The Pentagon showed off these weapons that Iran has given to the Taliban and Houthis, saying it wasn't a political stunt

Brian Hook, U.S. Special Representative for Iran, speaks about potential threats posed by the Iranian regime to the international community, during a news conference at a military base in Washington, U.S., November 29, 2018.

The US on Thursday displayed pieces of what it said were Iranian weapons deployed to militants in Yemen and Afghanistan.
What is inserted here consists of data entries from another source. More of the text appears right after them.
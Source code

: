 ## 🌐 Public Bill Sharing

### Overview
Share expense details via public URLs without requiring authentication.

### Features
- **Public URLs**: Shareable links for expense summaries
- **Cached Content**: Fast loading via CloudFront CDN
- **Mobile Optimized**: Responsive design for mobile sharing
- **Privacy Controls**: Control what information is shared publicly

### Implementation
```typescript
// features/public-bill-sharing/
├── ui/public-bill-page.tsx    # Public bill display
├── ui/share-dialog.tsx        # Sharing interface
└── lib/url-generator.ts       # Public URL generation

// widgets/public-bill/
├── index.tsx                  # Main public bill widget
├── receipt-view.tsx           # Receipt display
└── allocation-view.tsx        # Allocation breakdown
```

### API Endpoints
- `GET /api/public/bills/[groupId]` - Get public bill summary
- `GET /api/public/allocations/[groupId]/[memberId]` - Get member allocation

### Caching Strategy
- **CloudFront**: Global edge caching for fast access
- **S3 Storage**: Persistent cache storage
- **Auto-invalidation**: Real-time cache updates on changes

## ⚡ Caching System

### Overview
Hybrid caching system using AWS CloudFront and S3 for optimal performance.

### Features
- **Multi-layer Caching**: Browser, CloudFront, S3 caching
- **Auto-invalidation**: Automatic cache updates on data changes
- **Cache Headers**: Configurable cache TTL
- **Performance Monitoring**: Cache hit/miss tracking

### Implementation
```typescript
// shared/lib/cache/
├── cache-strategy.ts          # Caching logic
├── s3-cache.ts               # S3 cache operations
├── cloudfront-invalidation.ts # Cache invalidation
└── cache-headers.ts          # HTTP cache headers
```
The Pentagon offered a detailed explanation of why it believed the arms on display came from Iran, noting what it said were Iranian corporate logos on arms fragments and the unique nature of the designs of Iranian weaponry.

The US acknowledged it could not say precisely when the weapons were transferred to the Houthis, and, in some cases, could not say when they were used. There was no immediate way to independently verify where the weapons were made or employed.

The presentation of hardware by the Pentagon, much of which was handed over by Saudi Arabia, coincides with growing concern in Congress over US military support for the Saudi-led coalition in Yemen’s civil war, which has become the worst humanitarian crisis in the world

Members of Congress have escalated their opposition to Saudi Arabia after the murder of Saudi journalist Jamal Khashoggi. Despite administration pleas not to downgrade ties with the Saudis and thereby counter Iran, the Senate voted on Wednesday to advance a resolution to end military support for the Saudis in Yemen.

“I haven’t heard anybody say this is a political stunt. This is simply putting out in broad daylight Iran’s missiles and small arms and rockets and UAVs and drones,” US special envoy for Iran, Brian Hook, said on Thursday after being asked whether the display was done for propaganda reasons.

These are the captured weapons the US showed. 

SEE ALSO: 5 brutal facts about the Saudi-led coalition’s war in Yemen

Qiam-1 short-range ballistic missile.

Qiam missiles, which have a range of 435—497 miles and a payload of 1,653 pounds, have been in Iranian service since 2017.

The Houthis, who control Yemen’s capital Sanaa, have fired dozens of missiles into Saudi Arabia in recent months, part of a three-year-old conflict that is a proxy battle between Saudi Arabia and Iran.


Sayyad-2 surface-to-air missile.

Unveiled in 2011, Sayyad-2 missiles have a range 48-62 miles and a payload of approximately 441 pounds. 

The US said the “Sayyad-2” surface-to-air missile above had been interdicted by the Saudi government in early 2018 on the way to Houthi militants in Yemen.


Qasef-1 drone.

Qasef-1s are low-tech drones that can be used for surveillance or fitted with explosives, but the Houthis may have used them as kamikaze vehicles to damage radars for Saudi Arabia’s Patriot missile defense systems.